Across the records, find how many lines include the string "컴퓨터의" and answer with only the figure.

─── Extracted entries ───

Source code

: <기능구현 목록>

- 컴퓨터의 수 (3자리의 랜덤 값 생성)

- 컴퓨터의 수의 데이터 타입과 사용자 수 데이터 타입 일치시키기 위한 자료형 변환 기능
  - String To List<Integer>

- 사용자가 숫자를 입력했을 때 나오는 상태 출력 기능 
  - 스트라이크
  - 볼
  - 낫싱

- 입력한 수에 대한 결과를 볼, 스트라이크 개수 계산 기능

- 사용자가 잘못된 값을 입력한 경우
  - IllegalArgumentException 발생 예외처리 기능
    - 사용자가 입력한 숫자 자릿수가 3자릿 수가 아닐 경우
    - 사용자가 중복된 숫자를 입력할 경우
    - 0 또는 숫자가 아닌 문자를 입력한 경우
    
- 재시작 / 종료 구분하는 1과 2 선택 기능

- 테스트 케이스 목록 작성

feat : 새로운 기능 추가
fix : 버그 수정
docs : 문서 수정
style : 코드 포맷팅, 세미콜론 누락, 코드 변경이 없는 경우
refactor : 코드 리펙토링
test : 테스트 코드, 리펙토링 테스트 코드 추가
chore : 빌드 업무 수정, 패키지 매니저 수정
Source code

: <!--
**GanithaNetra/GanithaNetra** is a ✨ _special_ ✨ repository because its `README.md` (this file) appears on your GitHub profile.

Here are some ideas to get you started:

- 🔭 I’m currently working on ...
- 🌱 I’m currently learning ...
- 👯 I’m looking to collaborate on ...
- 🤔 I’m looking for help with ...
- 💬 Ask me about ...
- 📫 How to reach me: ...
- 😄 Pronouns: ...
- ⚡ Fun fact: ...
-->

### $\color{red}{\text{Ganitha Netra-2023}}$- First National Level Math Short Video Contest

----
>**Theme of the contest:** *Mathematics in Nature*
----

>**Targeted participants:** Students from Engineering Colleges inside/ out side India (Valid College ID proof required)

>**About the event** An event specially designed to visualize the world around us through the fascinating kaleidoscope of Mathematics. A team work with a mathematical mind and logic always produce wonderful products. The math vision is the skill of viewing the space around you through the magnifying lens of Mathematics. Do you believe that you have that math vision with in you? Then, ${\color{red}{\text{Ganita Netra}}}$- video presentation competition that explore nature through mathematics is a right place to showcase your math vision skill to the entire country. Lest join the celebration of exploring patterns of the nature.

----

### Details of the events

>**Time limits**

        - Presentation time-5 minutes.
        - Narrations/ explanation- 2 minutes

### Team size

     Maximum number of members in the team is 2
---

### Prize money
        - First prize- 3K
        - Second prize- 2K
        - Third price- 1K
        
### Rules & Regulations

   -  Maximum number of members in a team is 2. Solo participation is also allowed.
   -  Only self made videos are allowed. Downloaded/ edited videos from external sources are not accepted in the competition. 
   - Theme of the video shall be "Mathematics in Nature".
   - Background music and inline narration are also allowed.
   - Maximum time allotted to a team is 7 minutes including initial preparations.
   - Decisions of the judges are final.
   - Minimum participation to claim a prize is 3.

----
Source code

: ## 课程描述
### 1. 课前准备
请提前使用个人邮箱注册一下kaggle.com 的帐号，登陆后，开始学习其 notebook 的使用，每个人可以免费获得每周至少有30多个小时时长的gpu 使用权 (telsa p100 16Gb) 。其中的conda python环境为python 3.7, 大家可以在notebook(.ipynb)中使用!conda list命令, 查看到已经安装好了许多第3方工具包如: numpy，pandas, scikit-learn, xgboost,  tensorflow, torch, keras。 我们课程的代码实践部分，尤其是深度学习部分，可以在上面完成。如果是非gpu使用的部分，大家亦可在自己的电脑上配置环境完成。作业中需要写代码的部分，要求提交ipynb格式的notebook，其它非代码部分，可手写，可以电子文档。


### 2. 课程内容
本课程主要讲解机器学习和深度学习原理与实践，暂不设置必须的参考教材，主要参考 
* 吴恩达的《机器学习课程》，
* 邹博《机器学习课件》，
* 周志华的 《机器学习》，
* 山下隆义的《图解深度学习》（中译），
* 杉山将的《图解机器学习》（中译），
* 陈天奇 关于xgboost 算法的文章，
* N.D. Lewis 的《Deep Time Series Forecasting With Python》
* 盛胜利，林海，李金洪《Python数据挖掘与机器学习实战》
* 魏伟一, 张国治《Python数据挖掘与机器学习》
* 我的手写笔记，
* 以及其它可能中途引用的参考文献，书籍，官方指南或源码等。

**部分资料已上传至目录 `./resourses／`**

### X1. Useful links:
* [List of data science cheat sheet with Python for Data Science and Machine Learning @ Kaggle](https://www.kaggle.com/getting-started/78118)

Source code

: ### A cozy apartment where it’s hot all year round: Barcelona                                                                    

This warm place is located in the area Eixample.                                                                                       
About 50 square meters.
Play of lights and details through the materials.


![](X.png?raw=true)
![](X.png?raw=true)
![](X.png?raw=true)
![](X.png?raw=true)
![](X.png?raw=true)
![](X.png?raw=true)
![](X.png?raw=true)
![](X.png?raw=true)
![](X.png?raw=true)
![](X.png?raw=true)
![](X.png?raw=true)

───

#### Worked solution:
2